### Your objective
Please state the number of lines in the material below that contain "coin", with no other words.

(Data for processing Opens)

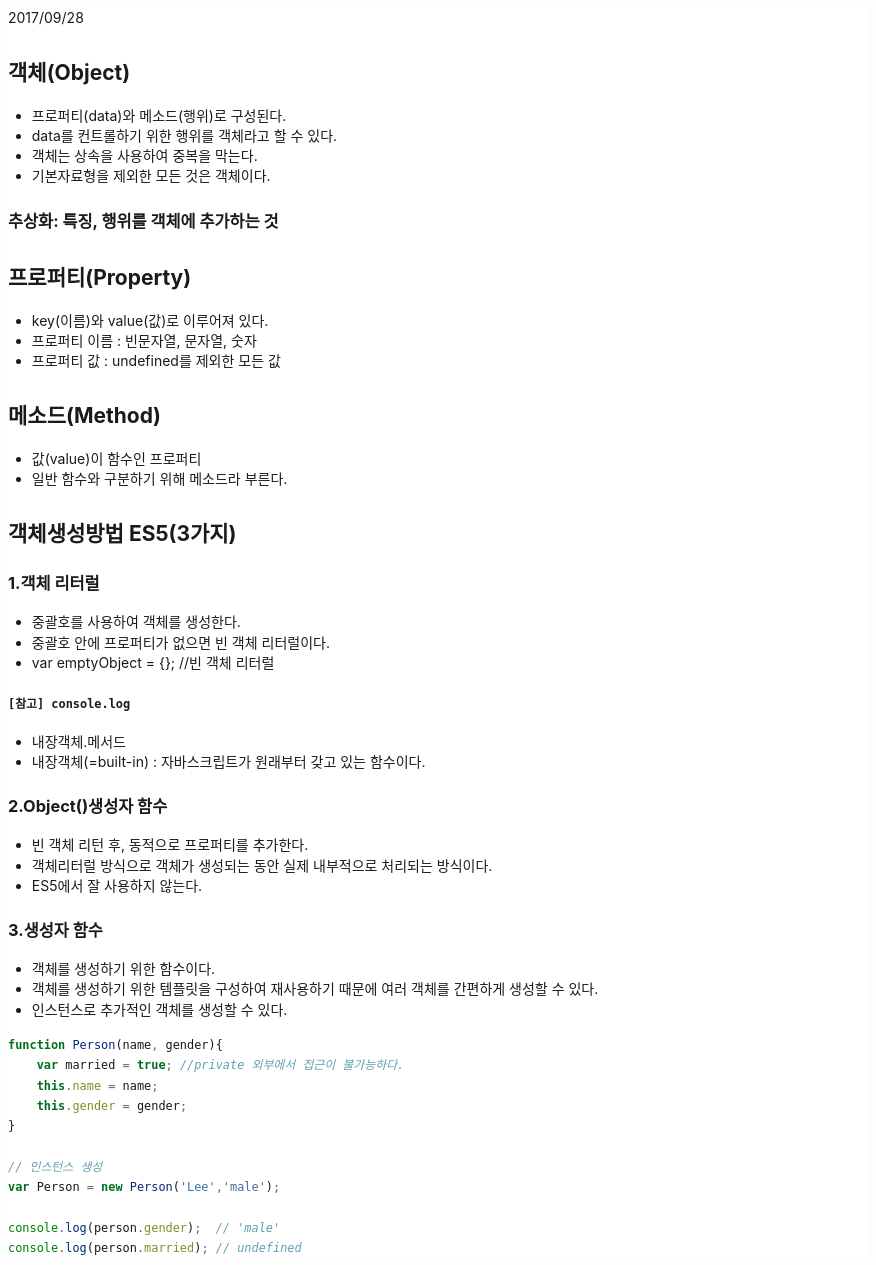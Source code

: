 
2017/09/28

## 객체(Object)
- 프로퍼티(data)와 메소드(행위)로 구성된다.
- data를 컨트롤하기 위한 행위를 객체라고 할 수 있다.
- 객체는 상속을 사용하여 중복을 막는다.
- 기본자료형을 제외한 모든 것은 객체이다.

### 추상화: 특징, 행위를 객체에 추가하는 것

## 프로퍼티(Property)
- key(이름)와 value(값)로 이루어져 있다.
- 프로퍼티 이름 : 빈문자열, 문자열, 숫자
- 프로퍼티 값 : undefined를 제외한 모든 값

## 메소드(Method)
- 값(value)이 함수인 프로퍼티
- 일반 함수와 구분하기 위해 메소드라 부른다.



## 객체생성방법 ES5(3가지)

### 1.객체 리터럴
- 중괄호를 사용하여 객체를 생성한다.
- 중괄호 안에 프로퍼티가 없으면 빈 객체 리터럴이다.
- var emptyObject = {}; //빈 객체 리터럴

#### `[참고] console.log `
- 내장객체.메서드
- 내장객체(=built-in) : 자바스크립트가 원래부터 갖고 있는 함수이다.


### 2.Object()생성자 함수
- 빈 객체 리턴 후, 동적으로 프로퍼티를 추가한다.
- 객체리터럴 방식으로 객체가 생성되는 동안 실제 내부적으로 처리되는 방식이다.
- ES5에서 잘 사용하지 않는다.


### 3.생성자 함수
- 객체를 생성하기 위한 함수이다.
- 객체를 생성하기 위한 템플릿을 구성하여 재사용하기 때문에 여러 객체를 간편하게 생성할 수 있다.
- 인스턴스로 추가적인 객체를 생성할 수 있다.

``` javascript
function Person(name, gender){
    var married = true; //private 외부에서 접근이 불가능하다.
    this.name = name;
    this.gender = gender;
}

// 인스턴스 생성
var Person = new Person('Lee','male');

console.log(person.gender);  // 'male'
console.log(person.married); // undefined

```
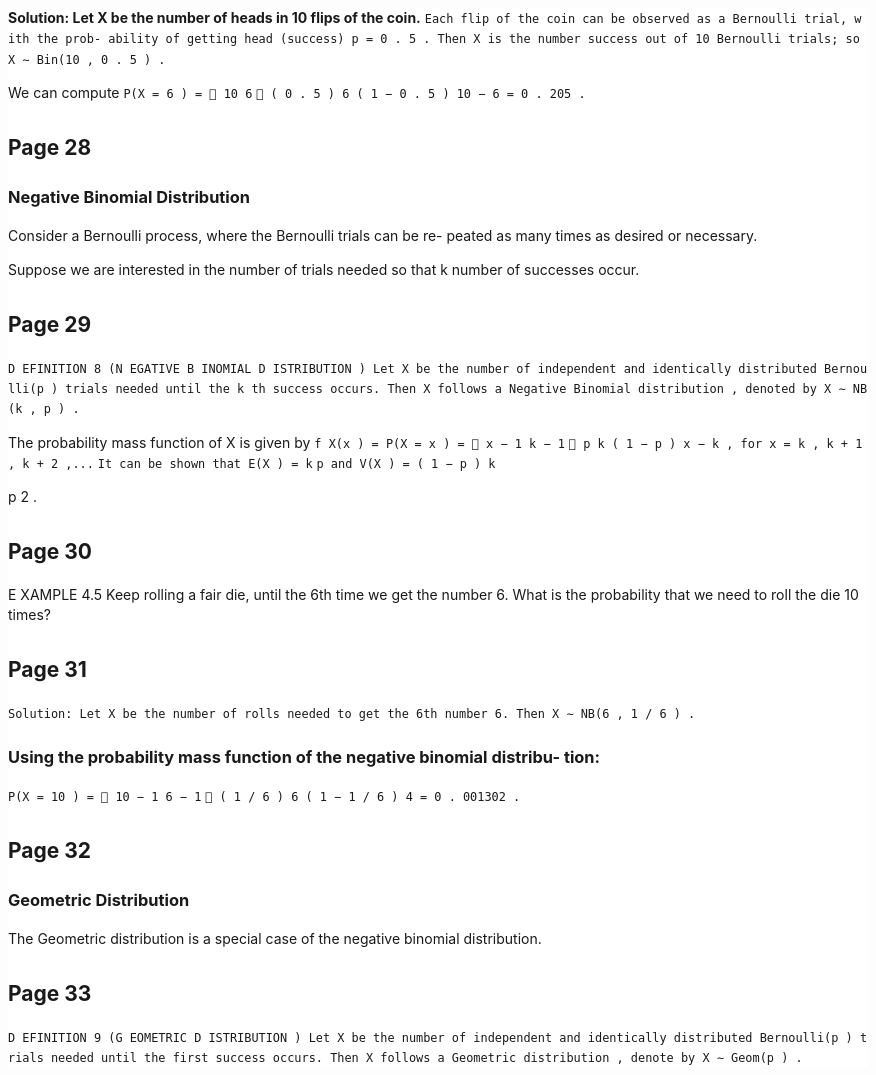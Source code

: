 **Solution: Let X be the number of heads in 10 flips of the coin.**
 `Each flip of the coin can be observed as a Bernoulli trial, with the prob- ability of getting head (success) p = 0 . 5 . Then X is the number success out of 10 Bernoulli trials; so X ∼ Bin(10 , 0 . 5 ) .`

We can compute
 `P(X = 6 ) =  10 6`
 ` ( 0 . 5 ) 6 ( 1 − 0 . 5 ) 10 − 6 = 0 . 205 .`

## Page 28

### Negative Binomial Distribution

Consider a Bernoulli process, where the Bernoulli trials can be re- peated as many times as desired or necessary.

Suppose we are interested in the number of trials needed so that k number of successes occur.

## Page 29
 `D EFINITION 8 (N EGATIVE B INOMIAL D ISTRIBUTION ) Let X be the number of independent and identically distributed Bernoulli(p ) trials needed until the k th success occurs. Then X follows a Negative Binomial distribution , denoted by X ∼ NB(k , p ) .`

The probability mass function of X is given by
 `f X(x ) = P(X = x ) =  x − 1 k − 1`
 ` p k ( 1 − p ) x − k , for x = k , k + 1 , k + 2 ,...`
 `It can be shown that E(X ) = k`
 `p and V(X ) = ( 1 − p ) k`

p 2 .

## Page 30

E XAMPLE 4.5 Keep rolling a fair die, until the 6th time we get the number 6. What is the probability that we need to roll the die 10 times?

## Page 31
 `Solution: Let X be the number of rolls needed to get the 6th number 6. Then X ∼ NB(6 , 1 / 6 ) .`

### Using the probability mass function of the negative binomial distribu- tion:
 `P(X = 10 ) =  10 − 1 6 − 1`
 ` ( 1 / 6 ) 6 ( 1 − 1 / 6 ) 4 = 0 . 001302 .`

## Page 32

### Geometric Distribution

The Geometric distribution is a special case of the negative binomial distribution.

## Page 33
 `D EFINITION 9 (G EOMETRIC D ISTRIBUTION ) Let X be the number of independent and identically distributed Bernoulli(p ) trials needed until the first success occurs. Then X follows a Geometric distribution , denote by X ∼ Geom(p ) .`
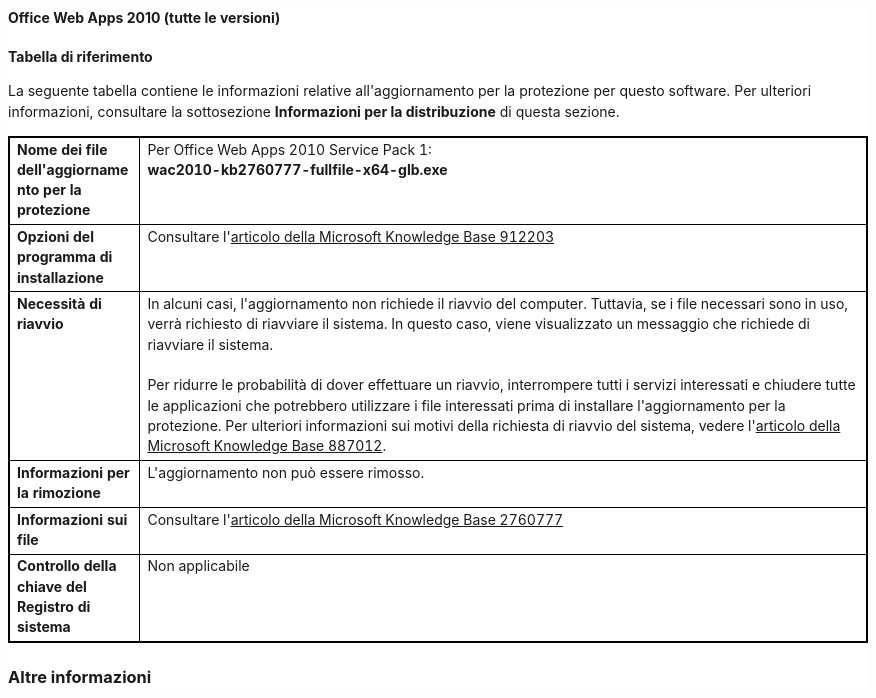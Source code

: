 #### Office Web Apps 2010 (tutte le versioni)
  
**Tabella di riferimento**
  
La seguente tabella contiene le informazioni relative all'aggiornamento per la protezione per questo software. Per ulteriori informazioni, consultare la sottosezione **Informazioni per la distribuzione** di questa sezione.

<p> </p>
<table style="border:1px solid black;">
<tbody>
<tr class="odd">
<td style="border:1px solid black;"><strong>Nome dei file dell'aggiornamento per la protezione</strong></td>
<td style="border:1px solid black;">Per Office Web Apps 2010 Service Pack 1:<br />
<strong>wac2010-kb2760777-fullfile-x64-glb.exe</strong></td>
</tr>
<tr class="even">
<td style="border:1px solid black;"><strong>Opzioni del programma di installazione</strong></td>
<td style="border:1px solid black;">Consultare l'<a href="http://support.microsoft.com/kb/912203">articolo della Microsoft Knowledge Base 912203</a></td>
</tr>
<tr class="odd">
<td style="border:1px solid black;"><strong>Necessità di riavvio</strong></td>
<td style="border:1px solid black;">In alcuni casi, l'aggiornamento non richiede il riavvio del computer. Tuttavia, se i file necessari sono in uso, verrà richiesto di riavviare il sistema. In questo caso, viene visualizzato un messaggio che richiede di riavviare il sistema.<br />
<br />
Per ridurre le probabilità di dover effettuare un riavvio, interrompere tutti i servizi interessati e chiudere tutte le applicazioni che potrebbero utilizzare i file interessati prima di installare l'aggiornamento per la protezione. Per ulteriori informazioni sui motivi della richiesta di riavvio del sistema, vedere l'<a href="http://support.microsoft.com/kb/887012">articolo della Microsoft Knowledge Base 887012</a>.</td>
</tr>
<tr class="even">
<td style="border:1px solid black;"><strong>Informazioni per la rimozione</strong></td>
<td style="border:1px solid black;">L'aggiornamento non può essere rimosso.</td>
</tr>
<tr class="odd">
<td style="border:1px solid black;"><strong>Informazioni sui file</strong></td>
<td style="border:1px solid black;">Consultare l'<a href="http://support.microsoft.com/kb/2760777">articolo della Microsoft Knowledge Base 2760777</a></td>
</tr>
<tr class="even">
<td style="border:1px solid black;"><strong>Controllo della chiave del Registro di sistema</strong></td>
<td style="border:1px solid black;">Non applicabile</td>
</tr>
</tbody>
</table>
  
### Altre informazioni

(Data for processing Closes)

### Solution below
2